> [Aim of the exercise] Search the records below for the word "Needs". Pull out each line that has it.

> [Provided records]
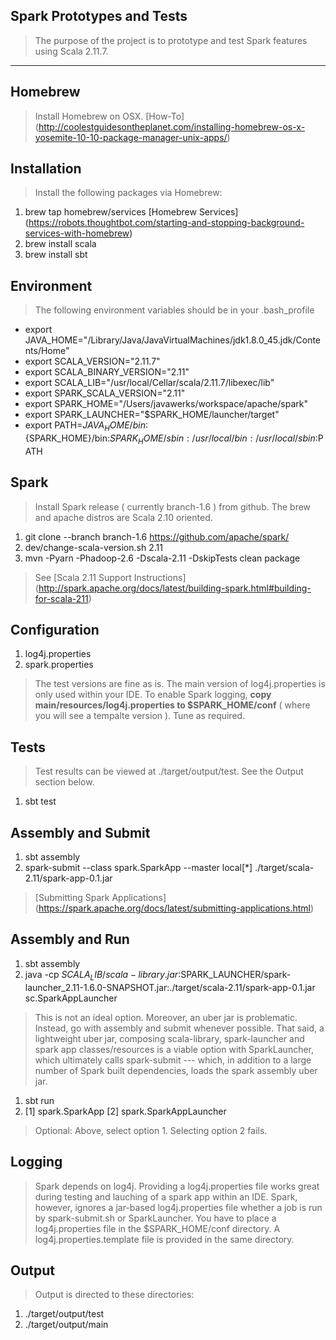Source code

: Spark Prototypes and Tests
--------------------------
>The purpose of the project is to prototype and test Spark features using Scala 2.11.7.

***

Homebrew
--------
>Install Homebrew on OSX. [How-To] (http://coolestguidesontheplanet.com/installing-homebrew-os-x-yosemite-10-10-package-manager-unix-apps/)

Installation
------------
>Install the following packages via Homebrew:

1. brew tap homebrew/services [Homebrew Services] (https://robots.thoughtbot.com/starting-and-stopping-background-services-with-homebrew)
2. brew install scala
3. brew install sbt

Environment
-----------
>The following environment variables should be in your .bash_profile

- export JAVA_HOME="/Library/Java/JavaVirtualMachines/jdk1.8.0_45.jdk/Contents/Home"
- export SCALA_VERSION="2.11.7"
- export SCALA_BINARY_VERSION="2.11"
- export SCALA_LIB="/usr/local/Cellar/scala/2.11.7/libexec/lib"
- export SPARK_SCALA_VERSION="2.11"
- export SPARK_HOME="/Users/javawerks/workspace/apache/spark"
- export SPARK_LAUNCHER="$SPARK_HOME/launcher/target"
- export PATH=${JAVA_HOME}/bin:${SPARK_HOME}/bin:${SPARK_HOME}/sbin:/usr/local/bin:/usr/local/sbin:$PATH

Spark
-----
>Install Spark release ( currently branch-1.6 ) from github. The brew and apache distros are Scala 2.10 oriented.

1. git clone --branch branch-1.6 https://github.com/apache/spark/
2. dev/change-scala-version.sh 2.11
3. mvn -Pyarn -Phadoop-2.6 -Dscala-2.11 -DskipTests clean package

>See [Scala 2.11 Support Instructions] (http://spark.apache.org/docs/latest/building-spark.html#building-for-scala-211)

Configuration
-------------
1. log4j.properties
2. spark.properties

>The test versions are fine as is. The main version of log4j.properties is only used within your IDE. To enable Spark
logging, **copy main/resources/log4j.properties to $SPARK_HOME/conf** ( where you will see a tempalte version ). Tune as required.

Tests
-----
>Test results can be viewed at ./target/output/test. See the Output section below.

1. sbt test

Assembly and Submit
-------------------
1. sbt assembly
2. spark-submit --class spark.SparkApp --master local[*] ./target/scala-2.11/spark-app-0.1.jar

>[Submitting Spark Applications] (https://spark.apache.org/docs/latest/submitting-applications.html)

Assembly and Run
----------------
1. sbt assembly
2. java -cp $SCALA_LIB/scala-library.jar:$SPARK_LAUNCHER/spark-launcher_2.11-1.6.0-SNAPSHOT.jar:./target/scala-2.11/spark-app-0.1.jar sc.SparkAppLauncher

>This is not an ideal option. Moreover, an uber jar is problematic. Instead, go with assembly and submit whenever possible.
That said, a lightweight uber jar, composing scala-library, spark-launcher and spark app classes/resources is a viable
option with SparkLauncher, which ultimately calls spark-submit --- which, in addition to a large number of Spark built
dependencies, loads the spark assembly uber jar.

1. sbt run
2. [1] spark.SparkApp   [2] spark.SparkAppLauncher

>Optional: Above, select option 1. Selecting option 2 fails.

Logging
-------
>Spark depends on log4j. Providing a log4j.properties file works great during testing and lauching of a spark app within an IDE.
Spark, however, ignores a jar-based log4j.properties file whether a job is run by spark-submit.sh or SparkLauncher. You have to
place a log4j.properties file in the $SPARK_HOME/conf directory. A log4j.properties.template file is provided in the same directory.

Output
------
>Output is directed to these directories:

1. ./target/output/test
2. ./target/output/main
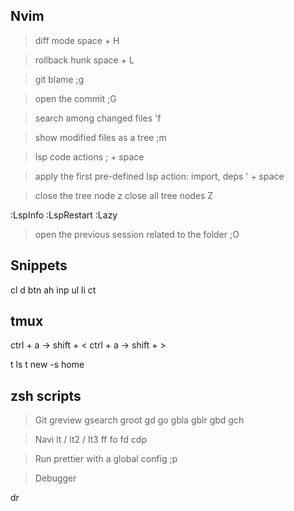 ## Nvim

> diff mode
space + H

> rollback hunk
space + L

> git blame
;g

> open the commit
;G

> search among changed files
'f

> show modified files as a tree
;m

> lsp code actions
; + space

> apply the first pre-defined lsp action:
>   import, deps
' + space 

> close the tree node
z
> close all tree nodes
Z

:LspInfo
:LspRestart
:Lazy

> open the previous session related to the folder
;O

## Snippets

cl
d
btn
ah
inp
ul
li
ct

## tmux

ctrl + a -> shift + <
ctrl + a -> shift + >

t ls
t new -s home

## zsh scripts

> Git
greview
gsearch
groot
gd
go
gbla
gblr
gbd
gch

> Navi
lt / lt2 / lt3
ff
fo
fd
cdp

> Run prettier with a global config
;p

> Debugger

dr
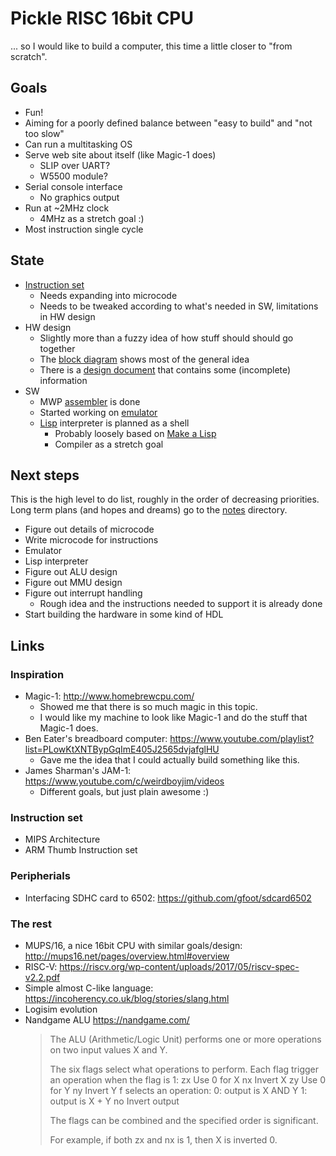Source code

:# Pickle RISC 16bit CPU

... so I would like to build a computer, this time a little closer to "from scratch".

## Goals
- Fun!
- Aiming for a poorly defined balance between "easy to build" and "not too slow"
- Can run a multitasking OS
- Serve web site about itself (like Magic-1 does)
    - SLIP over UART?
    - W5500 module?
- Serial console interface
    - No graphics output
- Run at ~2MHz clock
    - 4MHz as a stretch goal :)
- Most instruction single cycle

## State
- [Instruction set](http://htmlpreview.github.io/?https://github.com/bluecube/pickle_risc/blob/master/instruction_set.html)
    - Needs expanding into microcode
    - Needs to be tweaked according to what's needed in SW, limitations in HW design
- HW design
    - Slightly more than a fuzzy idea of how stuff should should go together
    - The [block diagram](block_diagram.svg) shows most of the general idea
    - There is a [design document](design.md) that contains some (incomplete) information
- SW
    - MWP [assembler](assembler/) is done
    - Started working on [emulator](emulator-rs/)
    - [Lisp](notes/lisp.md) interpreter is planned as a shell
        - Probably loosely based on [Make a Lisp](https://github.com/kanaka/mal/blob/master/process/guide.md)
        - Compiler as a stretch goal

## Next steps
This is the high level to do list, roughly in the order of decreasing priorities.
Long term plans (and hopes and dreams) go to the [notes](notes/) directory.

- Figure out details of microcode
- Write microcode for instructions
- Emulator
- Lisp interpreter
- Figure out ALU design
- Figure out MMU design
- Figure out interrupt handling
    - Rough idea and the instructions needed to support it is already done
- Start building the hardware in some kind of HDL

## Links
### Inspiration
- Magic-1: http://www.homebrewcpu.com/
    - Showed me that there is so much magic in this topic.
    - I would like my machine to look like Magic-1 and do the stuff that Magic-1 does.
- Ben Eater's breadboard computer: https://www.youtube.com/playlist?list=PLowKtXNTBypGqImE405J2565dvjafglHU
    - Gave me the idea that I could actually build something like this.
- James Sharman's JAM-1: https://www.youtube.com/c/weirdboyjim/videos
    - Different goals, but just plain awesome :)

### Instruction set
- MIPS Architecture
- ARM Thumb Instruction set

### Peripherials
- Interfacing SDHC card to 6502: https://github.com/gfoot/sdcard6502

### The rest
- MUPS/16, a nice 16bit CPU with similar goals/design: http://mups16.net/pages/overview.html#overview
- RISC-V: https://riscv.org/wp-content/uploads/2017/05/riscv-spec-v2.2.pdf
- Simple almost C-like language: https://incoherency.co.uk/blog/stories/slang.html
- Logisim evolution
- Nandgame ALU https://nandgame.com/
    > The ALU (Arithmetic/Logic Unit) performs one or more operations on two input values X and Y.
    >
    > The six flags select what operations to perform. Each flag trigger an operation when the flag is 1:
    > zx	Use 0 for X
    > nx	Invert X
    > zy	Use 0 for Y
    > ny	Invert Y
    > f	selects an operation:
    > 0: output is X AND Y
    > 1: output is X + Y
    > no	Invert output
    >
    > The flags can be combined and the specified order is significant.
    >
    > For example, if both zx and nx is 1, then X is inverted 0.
* * *
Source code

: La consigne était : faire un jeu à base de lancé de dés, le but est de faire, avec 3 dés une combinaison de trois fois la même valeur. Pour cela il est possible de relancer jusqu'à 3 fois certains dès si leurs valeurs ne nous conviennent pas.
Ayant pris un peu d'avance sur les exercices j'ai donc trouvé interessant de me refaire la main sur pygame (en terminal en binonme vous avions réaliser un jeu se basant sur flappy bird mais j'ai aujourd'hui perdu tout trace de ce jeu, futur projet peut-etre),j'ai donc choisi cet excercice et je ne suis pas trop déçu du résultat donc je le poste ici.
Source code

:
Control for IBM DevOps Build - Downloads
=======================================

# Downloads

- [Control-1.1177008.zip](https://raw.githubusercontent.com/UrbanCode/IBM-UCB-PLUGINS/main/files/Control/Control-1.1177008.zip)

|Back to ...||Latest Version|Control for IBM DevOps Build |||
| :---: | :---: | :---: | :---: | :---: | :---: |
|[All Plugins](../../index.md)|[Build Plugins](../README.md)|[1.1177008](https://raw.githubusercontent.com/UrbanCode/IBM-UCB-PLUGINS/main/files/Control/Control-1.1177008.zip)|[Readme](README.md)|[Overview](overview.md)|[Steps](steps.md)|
==
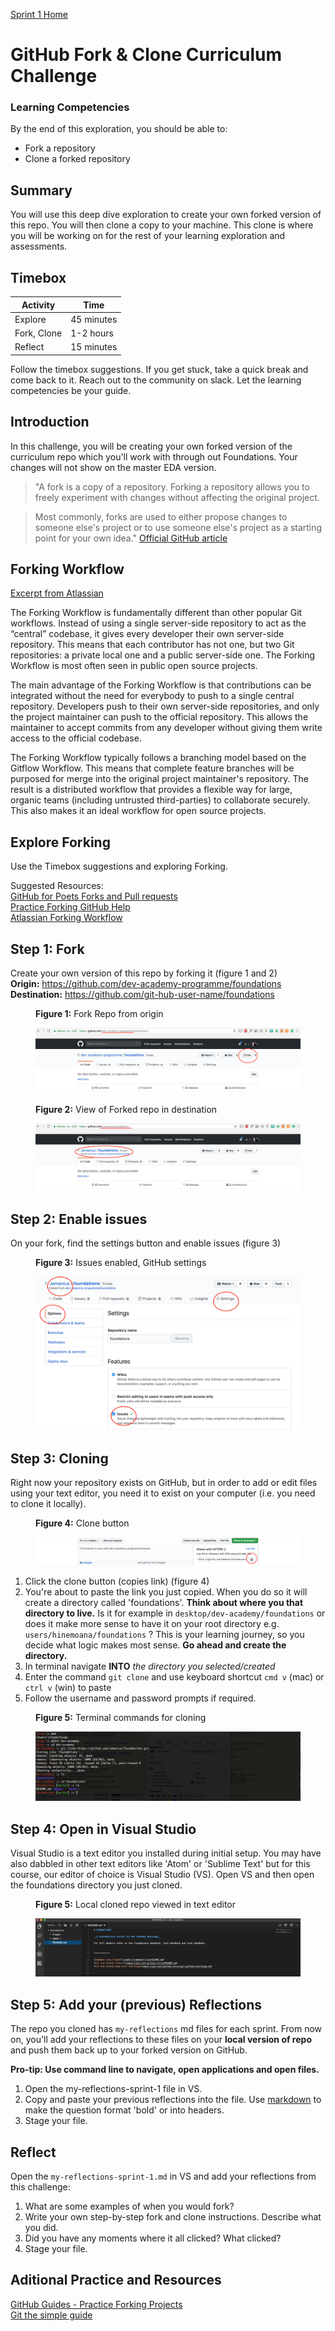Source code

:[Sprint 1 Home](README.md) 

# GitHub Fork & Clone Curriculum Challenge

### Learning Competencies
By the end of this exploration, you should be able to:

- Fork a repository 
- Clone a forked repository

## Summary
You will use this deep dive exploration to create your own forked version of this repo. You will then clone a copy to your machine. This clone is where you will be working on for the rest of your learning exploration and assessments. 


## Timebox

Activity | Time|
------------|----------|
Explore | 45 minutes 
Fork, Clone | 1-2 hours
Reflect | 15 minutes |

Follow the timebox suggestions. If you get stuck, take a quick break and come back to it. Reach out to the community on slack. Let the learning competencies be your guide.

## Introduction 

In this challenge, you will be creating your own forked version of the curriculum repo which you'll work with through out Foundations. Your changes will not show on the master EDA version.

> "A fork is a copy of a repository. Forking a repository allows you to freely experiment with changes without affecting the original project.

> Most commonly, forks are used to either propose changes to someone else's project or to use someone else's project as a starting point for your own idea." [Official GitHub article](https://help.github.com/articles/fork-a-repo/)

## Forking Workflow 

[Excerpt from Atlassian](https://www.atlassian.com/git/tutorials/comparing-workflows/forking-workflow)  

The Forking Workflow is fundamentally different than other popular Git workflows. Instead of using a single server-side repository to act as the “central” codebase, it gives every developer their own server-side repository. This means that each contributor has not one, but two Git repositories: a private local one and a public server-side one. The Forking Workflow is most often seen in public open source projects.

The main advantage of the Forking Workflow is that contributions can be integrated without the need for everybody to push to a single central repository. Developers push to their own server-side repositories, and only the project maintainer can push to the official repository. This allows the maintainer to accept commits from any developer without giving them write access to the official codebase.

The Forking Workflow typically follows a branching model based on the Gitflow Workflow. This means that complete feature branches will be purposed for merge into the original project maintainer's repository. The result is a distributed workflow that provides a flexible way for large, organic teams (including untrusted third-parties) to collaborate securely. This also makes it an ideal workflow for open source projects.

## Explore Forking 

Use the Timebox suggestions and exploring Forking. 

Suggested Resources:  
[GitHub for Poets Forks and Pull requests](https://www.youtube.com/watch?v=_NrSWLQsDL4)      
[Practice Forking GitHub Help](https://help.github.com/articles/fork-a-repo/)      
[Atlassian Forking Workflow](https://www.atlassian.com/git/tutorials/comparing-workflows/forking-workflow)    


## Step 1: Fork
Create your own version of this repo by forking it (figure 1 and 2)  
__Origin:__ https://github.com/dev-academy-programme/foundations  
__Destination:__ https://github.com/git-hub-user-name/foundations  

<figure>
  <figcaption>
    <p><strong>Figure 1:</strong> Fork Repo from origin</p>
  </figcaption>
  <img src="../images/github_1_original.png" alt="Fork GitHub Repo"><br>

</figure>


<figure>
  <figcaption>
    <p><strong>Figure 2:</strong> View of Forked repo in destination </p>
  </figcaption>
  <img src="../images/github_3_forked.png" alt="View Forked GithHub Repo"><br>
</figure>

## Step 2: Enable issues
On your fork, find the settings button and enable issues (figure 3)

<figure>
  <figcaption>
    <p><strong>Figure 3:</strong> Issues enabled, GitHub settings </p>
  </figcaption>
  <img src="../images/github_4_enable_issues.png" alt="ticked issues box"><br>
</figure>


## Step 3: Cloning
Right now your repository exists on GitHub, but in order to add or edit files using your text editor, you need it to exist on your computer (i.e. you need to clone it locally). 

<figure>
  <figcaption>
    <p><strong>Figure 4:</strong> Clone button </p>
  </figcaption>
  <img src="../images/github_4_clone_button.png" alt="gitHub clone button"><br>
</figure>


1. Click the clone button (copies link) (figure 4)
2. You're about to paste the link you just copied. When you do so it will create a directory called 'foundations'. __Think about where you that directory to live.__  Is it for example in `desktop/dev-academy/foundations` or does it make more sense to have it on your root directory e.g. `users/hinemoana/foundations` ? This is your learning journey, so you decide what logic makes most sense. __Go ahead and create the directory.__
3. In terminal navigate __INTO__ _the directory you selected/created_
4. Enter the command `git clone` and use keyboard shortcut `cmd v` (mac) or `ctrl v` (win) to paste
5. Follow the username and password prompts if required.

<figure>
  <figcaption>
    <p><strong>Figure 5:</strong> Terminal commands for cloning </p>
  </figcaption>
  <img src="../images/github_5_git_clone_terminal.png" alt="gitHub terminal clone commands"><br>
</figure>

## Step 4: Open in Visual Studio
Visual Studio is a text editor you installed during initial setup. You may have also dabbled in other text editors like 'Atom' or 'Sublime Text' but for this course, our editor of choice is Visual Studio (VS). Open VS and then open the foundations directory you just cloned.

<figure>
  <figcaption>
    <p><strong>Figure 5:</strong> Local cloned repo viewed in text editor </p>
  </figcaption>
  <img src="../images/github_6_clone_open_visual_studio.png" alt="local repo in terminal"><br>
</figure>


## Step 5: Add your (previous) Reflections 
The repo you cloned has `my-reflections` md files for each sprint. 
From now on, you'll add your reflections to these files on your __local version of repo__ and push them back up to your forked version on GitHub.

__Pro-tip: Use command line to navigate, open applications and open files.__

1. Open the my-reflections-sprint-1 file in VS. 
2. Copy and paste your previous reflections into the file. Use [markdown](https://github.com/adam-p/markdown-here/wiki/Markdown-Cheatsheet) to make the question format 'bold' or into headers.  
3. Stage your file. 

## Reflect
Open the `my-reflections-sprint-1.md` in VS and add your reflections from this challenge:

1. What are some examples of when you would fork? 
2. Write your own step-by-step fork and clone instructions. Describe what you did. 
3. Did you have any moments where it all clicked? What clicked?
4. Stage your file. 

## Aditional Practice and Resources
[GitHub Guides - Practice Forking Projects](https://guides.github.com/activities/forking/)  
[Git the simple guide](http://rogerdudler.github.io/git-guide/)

> [Task answer]
    - Needs expanding into microcode
    - Needs to be tweaked according to what's needed in SW, limitations in HW design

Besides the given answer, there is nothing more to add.